Bu bulgu bize pir olarak da algılanan kutlu kütükleri hatırlattı. Ağaç kurumasına, gövdesinin kesilmiş olmasına rağmen, ulu ağaçların ulu kütükleri, bazı hâllerde halk tarafından ululanabilmektedir.
Bu köyde çocuğun ilk dişi çıktığında buğday göllesi veya diş bulguru pişirilir. İlk saç kesiminde de kutlama yapılır.
Yürümede zorluk çeken çocuklar için köstek kesme yapılır. Bunun için çocuk merdiven başında ağaç bir sini içinde dikeltilir, iki ayağına uçları mavi boncuklu ip bağlanır. Evin etrafında hızla dolaşan kız çocuğu ipliği keser çocuğa bir tokat vurur.
Uygulamadaki tokat atma şok tedavisi amaçlı olmalı, çevresinde dolanma uygulamasını burada da görmekteyiz.
Bu köyde aşerme kellik olarak bilinir. Annesi aşerince kelle yerse çocuğun sümüklü olacağına inanılır. Seyrek dişli çocukların yalancı olacağına ve aykırı saçlılara netame denilirken bunların inatçı olacaklarına inanılır.
Çocuğun dişi çıkınca gelişigüzel yere atılmaz, böyle yapılırsa yenisinin eğri çıkacağına inanılır. Diş “Eğri bitme doğru bit, kuzu dişinden ak, köpek dişinden sık bit.” denilerek duvara veya çatıya atılır.

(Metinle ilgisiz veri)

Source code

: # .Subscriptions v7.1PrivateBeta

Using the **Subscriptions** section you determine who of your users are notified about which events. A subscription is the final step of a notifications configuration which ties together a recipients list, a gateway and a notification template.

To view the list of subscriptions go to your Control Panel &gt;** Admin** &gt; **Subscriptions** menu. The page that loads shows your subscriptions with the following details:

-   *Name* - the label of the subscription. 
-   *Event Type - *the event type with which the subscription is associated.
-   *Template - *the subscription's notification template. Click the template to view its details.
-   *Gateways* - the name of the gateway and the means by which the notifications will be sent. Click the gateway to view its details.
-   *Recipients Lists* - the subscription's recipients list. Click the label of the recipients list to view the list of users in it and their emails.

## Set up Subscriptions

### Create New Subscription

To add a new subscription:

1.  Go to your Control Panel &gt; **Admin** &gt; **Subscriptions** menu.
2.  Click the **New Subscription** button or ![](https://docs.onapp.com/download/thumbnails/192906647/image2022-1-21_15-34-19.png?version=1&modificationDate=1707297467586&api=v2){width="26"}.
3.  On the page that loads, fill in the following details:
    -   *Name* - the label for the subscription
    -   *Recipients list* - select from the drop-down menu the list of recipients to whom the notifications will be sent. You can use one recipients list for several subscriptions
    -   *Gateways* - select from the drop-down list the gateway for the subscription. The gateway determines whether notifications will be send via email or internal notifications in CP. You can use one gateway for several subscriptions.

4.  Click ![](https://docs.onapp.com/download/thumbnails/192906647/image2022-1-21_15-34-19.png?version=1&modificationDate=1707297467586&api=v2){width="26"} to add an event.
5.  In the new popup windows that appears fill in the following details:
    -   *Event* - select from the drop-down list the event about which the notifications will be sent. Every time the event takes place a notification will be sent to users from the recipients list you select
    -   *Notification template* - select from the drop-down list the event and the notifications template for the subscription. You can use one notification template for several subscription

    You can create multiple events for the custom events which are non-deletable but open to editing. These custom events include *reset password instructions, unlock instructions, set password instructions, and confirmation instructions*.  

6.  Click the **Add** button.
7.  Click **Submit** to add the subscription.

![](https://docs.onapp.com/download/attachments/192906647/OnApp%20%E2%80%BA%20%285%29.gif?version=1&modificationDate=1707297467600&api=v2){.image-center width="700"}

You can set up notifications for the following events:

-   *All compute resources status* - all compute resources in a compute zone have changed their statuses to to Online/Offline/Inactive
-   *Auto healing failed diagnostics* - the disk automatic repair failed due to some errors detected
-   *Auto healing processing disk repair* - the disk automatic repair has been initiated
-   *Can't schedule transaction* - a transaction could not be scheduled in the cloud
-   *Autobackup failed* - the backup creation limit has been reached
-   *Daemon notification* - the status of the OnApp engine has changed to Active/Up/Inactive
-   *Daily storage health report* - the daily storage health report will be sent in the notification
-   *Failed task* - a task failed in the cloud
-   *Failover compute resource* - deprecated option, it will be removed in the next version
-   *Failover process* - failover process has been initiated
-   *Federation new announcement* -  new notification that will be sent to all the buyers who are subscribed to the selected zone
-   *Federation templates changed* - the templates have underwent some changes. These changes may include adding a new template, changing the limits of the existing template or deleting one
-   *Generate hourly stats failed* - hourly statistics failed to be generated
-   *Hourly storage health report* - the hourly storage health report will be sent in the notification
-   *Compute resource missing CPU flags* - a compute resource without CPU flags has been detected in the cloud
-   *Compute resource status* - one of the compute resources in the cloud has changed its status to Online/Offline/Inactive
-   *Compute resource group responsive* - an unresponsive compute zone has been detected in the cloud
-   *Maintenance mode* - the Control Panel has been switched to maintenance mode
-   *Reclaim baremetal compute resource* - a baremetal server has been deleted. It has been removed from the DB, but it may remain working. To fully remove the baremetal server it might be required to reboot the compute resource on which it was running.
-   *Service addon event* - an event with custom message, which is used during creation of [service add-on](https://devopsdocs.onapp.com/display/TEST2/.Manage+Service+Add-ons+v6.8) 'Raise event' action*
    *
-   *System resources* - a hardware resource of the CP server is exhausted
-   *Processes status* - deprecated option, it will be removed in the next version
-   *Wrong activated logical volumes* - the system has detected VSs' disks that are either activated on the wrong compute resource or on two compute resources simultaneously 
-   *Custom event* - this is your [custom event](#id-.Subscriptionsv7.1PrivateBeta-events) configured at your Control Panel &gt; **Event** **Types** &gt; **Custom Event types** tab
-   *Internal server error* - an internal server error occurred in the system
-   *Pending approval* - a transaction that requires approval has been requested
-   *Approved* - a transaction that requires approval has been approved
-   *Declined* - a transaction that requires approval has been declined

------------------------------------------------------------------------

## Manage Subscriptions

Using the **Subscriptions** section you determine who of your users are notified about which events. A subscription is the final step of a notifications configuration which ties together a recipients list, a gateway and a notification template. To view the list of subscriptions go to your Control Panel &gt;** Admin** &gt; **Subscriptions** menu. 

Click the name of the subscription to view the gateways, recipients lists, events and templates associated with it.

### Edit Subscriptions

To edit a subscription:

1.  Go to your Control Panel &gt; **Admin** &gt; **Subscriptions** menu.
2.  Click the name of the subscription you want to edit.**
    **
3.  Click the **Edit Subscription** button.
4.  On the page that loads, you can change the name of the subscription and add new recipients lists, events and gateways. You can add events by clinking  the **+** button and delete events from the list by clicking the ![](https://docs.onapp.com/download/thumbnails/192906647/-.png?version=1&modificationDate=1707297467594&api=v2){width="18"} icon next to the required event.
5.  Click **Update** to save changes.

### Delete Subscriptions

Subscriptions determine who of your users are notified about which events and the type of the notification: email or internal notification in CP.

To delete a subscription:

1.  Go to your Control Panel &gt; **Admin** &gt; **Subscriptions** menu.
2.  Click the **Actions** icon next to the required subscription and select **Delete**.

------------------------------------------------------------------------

Dolaşkan/dalama/karakabarcık denilen derinin su toplaması hastalığı için karakabarcık otu ile sarımsağında dâhil olduğu bir terkip kullanılır. Sarımsağın dâhil olmadığı hemen hemen hiçbir türkeçare tedavi türü yoktur.
Mayasıl tedavisinde mayasıl otunun da içinde bulunduğu bir karışım kullanılır.
Gelincik hastalığı için diğer halk hekimliği tedavi türlerinde olduğu gibi “El benim elim değil Fatma Ana’mızın eli.” denir.
Göz ağrıları tedavisinde kullanılan ilaçlardan sonra kızıl/al kutlu kumaşla örtü yapılır. Istıra, karın ağrısı hastalığı için Istarake kişi denilen ot ve ıstara demiri kullanılır. Alparslan Santur’un halk ilaçları için koyduğu haklı teşhiste hastalık ismi ile kullanılan bitki ismi arasında daima bir bağlantı olmuştur.
Kızamık olan çocuğa al/kızıl giydirilir al/kızıl, kızılcık şurubu içirilir.
İlancık/yılancık hastalığı muska yazacak kimsenin ilgili adaylar arasından seçilmesinde “iğne koyma” uygulaması yapılır. İlgili ocak bilinen hocaların adına birer iğne koyulur. Adına iğne koyulan ve iğnesi paslanan hoca muska yazdırmak için tercih edilir. Tedaviden evvel hastalığın ilancık olup olmadığını anlamak için ilancık taşına başvurulur, hastalık ilancık ise taş vücuda yapışır inancı vardır.
İlişik hastalığı kötü ruhların musallat olması ile oluşur. Böyle hastalar için şeytan cin ilişmiş denir. Tedavisinde hangi ocağa veya hoca başvurulacağı iğne koyma yöntemi ile belirlenir.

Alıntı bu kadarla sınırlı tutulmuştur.